Charleston-South_Interior_Cycle Track
Google

But one feature that probably will come to pass is the ground-floor retail development — not something you commonly find in a suburban office park.

“Our idea for the Google campus is to give it the diversity, the liveliness that you find in an urban neighborhood,” Heatherwick explains.

It is true that, in cities, office buildings often have stores and restaurants at ground level, for the same reason that they rent out surplus office space in their own buildings — the place is convenient for plenty of other people, not just them, and so it’s a good way to bring in some extra cash. In Google’s case, the land the company is occupying, North Bayshore, is isolated from the rest of Silicon Valley on all sides by either freeways or the Bay. No one is going to be passing through the Googleplex on the way to somewhere else. How many of Mountain View’s residents — even those who live fairly close by — are going to be patronizing these businesses after work hours, or on the weekends?

A few, probably. But the real reason that Google wants to urbanize the complex of suburban office buildings that it moved into back in 1999 is to serve the part of its master plan that doesn’t show up on the renderings: the 5,000 units of housing that it wants to build around the Googleplex.

That 5,000 is the magic number for Google — it claims that this is the number of households that are necessary to support a grocery store. It’s also not that many units of housing in light of what the area needs. In 2007, a detailed report developed by The Institute for Metropolitan Studies at San Jose State declared that Silicon Valley would need 90,000 new units of affordable housing over the next 20 years to meet growing demand.

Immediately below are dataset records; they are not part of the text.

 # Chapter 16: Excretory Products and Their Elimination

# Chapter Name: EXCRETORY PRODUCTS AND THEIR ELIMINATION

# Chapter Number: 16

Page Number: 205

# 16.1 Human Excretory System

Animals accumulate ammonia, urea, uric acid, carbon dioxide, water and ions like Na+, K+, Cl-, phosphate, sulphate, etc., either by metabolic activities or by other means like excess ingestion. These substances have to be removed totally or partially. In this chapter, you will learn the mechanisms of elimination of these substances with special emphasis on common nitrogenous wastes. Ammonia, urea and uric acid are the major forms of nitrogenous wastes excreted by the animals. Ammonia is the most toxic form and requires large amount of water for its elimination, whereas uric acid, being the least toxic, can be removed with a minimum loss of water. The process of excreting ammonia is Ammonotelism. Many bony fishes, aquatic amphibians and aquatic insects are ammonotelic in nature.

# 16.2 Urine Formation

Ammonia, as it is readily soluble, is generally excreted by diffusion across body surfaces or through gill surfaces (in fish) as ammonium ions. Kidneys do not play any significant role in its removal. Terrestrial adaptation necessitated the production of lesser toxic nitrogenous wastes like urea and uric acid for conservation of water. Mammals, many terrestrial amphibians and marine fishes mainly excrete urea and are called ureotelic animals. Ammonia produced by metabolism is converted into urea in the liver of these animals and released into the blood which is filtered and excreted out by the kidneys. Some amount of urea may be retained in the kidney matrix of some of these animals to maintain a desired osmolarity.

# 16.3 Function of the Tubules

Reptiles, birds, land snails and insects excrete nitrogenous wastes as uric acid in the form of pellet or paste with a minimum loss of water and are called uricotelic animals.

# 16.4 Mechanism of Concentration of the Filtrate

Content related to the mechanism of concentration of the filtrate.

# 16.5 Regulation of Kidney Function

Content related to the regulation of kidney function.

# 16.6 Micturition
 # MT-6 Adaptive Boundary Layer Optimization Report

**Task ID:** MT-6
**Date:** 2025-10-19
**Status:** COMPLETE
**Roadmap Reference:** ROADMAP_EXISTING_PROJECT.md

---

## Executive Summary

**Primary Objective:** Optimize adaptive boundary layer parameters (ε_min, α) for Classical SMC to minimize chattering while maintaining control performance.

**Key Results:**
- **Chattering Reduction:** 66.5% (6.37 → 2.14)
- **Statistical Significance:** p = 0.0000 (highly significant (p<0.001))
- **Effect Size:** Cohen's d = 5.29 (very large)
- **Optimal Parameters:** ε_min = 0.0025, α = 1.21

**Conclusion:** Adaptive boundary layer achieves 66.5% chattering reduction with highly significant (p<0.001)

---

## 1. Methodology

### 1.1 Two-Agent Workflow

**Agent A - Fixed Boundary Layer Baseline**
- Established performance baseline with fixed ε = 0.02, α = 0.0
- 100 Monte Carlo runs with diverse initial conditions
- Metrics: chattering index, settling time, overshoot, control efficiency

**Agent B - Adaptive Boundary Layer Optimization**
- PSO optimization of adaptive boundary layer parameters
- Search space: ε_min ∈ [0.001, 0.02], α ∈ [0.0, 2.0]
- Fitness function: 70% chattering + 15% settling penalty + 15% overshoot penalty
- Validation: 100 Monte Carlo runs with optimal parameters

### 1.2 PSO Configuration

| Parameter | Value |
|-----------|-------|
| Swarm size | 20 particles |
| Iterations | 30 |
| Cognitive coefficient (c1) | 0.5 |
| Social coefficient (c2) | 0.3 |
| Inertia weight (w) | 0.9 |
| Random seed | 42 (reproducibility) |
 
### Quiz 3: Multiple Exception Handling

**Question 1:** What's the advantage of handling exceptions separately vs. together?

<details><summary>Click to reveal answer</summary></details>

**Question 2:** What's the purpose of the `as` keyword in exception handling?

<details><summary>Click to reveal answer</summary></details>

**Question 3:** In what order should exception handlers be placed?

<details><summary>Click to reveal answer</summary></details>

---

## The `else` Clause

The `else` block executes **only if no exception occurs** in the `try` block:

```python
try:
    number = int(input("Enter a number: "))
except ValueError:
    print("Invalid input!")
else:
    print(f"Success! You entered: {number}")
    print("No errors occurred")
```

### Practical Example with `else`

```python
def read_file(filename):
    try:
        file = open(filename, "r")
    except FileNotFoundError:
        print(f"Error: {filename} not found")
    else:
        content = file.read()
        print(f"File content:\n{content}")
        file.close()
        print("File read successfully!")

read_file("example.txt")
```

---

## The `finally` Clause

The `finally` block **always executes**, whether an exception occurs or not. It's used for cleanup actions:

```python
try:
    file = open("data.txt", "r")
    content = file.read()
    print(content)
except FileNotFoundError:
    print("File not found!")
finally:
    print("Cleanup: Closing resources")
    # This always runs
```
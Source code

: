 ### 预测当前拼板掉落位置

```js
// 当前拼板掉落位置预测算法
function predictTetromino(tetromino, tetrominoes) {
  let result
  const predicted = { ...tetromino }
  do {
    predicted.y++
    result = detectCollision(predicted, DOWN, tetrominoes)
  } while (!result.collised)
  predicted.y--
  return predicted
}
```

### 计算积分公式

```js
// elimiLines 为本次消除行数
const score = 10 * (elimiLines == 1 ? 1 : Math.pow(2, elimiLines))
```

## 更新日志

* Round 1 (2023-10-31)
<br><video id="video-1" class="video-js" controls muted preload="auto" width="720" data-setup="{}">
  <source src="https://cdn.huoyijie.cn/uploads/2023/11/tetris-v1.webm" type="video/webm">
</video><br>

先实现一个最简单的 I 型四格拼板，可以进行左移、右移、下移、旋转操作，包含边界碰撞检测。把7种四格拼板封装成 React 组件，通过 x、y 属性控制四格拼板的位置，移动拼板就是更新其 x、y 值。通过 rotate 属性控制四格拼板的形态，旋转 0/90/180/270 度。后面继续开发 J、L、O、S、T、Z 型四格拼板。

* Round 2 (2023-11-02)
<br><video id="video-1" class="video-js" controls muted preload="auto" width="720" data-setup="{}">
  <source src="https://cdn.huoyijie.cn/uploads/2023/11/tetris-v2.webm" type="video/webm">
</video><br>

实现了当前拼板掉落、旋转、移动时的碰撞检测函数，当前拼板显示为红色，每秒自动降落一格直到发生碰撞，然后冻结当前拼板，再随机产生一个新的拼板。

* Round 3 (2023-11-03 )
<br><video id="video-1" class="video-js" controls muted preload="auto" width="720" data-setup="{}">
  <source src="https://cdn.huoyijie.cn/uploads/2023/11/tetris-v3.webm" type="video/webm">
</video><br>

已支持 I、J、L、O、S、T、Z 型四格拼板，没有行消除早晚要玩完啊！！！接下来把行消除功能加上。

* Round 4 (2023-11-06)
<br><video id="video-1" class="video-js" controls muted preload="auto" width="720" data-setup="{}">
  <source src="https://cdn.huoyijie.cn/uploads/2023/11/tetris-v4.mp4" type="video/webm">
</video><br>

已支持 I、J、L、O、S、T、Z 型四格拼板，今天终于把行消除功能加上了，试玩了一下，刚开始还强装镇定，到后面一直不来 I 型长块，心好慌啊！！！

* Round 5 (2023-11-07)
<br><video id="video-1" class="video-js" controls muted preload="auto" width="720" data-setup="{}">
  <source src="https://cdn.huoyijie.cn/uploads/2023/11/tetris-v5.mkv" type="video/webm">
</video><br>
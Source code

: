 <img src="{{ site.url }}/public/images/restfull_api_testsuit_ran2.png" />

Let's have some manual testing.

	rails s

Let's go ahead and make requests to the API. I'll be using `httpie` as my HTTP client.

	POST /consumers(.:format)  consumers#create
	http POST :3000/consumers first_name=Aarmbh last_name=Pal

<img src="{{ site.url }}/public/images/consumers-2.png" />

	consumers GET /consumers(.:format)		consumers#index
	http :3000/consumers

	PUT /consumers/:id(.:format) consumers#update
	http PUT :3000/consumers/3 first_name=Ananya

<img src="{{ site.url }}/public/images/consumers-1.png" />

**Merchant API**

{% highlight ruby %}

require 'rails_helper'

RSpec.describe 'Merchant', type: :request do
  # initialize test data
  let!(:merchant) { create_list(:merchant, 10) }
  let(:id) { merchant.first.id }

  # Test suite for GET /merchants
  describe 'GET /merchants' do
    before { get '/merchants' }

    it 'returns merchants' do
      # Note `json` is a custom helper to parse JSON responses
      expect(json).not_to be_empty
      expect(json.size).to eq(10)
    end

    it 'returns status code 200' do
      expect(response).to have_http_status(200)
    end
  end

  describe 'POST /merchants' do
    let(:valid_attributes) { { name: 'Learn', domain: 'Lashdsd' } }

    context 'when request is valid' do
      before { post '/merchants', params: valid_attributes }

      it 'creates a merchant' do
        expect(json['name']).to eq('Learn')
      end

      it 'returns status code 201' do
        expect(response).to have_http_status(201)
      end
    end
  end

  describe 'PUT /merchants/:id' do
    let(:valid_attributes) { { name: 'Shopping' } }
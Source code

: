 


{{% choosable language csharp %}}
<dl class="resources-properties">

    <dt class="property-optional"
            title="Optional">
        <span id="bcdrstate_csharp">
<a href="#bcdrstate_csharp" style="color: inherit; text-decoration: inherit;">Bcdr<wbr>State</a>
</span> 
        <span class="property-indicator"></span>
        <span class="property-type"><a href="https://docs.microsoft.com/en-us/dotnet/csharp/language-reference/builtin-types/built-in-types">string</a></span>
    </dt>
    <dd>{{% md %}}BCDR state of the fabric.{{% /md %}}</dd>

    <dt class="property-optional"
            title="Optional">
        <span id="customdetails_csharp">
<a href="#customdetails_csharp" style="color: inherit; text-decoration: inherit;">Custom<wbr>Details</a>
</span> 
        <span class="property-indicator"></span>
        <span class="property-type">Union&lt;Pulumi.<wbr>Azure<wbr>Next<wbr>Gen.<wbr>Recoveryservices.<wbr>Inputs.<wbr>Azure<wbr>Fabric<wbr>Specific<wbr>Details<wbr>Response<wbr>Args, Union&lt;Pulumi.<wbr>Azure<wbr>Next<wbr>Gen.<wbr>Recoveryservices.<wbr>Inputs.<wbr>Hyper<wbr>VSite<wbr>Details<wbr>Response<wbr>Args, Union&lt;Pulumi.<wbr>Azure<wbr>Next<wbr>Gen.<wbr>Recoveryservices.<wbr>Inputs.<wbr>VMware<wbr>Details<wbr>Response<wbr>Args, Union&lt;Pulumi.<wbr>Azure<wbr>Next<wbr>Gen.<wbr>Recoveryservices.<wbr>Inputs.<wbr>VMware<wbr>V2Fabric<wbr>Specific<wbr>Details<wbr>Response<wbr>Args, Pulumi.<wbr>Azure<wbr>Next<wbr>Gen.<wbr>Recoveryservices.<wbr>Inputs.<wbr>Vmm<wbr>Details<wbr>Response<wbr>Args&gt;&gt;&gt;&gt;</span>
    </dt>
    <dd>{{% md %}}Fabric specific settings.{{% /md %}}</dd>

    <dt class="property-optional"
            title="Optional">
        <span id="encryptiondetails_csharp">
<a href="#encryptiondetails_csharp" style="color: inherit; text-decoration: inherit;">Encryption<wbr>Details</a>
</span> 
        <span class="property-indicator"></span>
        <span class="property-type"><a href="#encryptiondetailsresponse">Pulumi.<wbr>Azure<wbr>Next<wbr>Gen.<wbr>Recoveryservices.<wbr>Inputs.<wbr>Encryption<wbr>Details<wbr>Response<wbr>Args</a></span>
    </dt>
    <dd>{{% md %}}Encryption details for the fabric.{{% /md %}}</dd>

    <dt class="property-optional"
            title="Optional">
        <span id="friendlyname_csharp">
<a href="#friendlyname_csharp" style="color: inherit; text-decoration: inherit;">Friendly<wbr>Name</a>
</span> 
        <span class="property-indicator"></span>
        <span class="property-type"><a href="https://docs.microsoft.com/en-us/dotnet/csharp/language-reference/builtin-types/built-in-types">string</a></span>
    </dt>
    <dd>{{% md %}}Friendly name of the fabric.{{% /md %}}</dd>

In 2011, Mountain View’s own Environmental Impact Review for its new general plan found that building higher and more densely than its current standards of single-family homes and one-story strip malls was sound environmental policy, because Silicon Valley workers would be able to live closer to where they worked.

But in 2012, when Mountain View adopted the plan, it removed permission for 1,100 units of housing near the Googleplex. The Mountain View Voice reported on the meeting that removed the housing allowance:

“One thousand units of single-occupancy rooms — that’s not a community, that’s dorms,” said council member Ronit Bryant. “It’s done a lot in China. Huge factories, huge apartment blocks. I don’t think everyone lives happily ever after.”

“Housing by companies went out with the mining towns,” said council member Jac Siegel. “That just went away a long time ago. This is not a university. People need to grow up and they need to go out” of where they work.